• [Work instruction]
In the records below, some lines hold the word "while". Copy each of those lines.

***** Records provided

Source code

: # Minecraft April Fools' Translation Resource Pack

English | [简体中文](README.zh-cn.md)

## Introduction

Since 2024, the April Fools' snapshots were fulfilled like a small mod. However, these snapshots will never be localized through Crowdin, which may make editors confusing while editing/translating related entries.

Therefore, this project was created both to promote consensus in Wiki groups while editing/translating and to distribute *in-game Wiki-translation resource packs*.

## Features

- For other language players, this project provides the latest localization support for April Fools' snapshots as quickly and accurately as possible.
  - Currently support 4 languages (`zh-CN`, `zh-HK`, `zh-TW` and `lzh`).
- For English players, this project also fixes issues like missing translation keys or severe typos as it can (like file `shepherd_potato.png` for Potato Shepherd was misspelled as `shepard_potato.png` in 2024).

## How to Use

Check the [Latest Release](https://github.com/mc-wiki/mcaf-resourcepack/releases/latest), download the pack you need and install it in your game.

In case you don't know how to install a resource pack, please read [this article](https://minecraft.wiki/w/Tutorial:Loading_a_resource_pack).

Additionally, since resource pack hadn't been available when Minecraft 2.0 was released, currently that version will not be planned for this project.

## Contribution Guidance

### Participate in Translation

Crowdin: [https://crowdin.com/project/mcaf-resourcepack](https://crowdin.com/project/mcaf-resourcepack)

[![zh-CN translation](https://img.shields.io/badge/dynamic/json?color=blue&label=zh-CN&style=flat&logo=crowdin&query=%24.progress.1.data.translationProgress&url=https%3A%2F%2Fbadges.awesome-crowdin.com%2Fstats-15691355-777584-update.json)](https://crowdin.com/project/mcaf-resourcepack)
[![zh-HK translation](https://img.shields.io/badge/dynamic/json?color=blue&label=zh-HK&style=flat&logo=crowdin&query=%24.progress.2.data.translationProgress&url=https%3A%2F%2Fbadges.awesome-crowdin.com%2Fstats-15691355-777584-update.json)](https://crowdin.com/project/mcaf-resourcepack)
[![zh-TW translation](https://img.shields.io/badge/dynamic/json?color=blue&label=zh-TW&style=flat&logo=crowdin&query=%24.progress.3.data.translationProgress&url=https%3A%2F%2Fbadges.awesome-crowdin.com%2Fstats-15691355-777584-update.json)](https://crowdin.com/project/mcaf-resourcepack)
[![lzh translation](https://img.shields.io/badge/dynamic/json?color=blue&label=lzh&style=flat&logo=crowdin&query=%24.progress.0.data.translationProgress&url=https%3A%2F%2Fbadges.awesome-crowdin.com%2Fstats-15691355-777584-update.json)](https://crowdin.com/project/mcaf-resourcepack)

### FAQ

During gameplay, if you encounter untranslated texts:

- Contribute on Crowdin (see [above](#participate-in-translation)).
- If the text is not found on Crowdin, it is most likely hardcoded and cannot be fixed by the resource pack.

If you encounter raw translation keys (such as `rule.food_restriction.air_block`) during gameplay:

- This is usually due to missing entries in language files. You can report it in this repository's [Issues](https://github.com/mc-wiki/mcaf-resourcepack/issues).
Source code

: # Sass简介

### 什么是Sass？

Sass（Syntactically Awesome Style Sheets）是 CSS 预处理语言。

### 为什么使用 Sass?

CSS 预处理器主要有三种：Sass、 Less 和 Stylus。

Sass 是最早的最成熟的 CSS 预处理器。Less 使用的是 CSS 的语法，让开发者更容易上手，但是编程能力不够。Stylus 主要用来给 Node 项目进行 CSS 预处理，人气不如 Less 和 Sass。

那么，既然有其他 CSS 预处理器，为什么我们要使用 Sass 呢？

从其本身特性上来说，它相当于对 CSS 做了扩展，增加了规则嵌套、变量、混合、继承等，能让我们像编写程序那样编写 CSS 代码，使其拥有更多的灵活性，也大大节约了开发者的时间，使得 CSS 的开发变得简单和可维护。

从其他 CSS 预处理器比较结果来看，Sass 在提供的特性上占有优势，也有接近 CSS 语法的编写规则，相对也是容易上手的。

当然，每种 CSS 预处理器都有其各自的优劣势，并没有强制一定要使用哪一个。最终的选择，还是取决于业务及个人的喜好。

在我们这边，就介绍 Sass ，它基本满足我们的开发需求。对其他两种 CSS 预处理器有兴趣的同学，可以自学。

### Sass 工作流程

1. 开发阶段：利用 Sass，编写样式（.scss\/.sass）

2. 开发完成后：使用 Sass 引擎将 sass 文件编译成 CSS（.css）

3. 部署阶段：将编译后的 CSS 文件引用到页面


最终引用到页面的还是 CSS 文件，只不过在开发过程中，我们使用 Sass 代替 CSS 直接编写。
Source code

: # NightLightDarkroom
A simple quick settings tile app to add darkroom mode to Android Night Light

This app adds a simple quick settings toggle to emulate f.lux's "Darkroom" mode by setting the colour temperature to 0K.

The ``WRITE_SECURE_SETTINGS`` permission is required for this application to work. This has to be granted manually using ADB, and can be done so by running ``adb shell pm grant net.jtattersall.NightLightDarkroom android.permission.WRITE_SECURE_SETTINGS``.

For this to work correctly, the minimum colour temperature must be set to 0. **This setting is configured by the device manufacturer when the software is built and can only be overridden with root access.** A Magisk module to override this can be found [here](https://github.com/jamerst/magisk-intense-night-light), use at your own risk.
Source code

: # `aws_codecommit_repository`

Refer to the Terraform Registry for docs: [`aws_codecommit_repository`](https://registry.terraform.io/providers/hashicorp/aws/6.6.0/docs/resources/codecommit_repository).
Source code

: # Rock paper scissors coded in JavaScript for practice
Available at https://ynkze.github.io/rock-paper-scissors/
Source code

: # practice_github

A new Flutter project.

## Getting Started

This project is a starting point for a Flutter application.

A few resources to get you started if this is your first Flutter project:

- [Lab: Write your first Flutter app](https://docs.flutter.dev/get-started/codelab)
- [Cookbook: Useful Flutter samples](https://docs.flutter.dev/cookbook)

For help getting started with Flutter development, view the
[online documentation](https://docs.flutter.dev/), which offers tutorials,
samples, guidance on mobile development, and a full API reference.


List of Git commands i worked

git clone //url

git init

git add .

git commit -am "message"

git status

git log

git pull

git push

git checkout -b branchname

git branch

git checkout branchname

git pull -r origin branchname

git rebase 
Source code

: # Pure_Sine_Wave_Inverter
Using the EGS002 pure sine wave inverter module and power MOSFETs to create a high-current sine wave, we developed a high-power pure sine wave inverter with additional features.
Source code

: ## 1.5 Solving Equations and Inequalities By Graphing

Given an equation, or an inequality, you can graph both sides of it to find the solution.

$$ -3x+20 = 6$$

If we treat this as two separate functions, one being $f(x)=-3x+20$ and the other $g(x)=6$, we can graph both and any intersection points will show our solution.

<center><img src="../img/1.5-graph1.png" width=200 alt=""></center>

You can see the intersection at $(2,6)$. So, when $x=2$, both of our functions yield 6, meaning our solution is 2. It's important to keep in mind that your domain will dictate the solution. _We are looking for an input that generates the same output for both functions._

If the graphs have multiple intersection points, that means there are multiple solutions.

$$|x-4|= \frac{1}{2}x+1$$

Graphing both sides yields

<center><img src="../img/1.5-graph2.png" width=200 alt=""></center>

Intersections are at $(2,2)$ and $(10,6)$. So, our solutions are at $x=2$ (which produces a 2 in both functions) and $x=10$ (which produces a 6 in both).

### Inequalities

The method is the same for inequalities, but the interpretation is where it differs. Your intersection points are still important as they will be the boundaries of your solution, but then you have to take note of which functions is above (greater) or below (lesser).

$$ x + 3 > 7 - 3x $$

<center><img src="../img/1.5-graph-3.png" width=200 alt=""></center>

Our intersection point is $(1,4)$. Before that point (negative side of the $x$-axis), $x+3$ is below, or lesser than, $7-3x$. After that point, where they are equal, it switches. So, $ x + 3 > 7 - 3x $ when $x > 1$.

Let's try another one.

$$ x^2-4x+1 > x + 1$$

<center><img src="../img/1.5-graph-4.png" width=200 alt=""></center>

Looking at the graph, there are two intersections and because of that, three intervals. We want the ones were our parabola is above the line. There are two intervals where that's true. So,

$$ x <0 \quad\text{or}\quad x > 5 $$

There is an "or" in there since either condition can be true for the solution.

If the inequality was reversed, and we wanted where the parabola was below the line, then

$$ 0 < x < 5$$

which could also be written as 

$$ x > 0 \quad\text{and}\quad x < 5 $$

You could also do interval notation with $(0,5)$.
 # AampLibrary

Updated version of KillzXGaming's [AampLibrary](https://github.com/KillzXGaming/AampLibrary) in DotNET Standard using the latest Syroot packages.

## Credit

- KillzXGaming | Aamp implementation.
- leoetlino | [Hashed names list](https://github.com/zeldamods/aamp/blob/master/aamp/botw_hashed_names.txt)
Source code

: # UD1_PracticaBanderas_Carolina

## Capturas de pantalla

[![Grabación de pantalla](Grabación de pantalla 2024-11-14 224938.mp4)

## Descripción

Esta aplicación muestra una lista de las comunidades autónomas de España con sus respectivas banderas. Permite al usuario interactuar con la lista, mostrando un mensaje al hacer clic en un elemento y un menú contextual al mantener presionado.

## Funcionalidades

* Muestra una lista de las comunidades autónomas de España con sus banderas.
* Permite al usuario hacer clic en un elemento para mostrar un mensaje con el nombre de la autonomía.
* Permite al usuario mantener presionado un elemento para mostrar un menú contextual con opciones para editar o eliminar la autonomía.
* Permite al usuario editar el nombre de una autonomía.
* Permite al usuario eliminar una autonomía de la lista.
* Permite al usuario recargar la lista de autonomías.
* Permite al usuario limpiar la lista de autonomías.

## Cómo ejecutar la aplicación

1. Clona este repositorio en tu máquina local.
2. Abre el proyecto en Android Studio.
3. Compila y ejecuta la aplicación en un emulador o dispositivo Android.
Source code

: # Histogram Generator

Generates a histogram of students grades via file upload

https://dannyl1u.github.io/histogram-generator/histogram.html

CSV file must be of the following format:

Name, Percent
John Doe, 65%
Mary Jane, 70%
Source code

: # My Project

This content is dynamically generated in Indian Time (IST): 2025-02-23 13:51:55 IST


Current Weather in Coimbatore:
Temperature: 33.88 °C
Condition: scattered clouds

**********

• [Result below]
Since 2024, the April Fools' snapshots were fulfilled like a small mod. However, these snapshots will never be localized through Crowdin, which may make editors confusing while editing/translating related entries.
Therefore, this project was created both to promote consensus in Wiki groups while editing/translating and to distribute *in-game Wiki-translation resource packs*.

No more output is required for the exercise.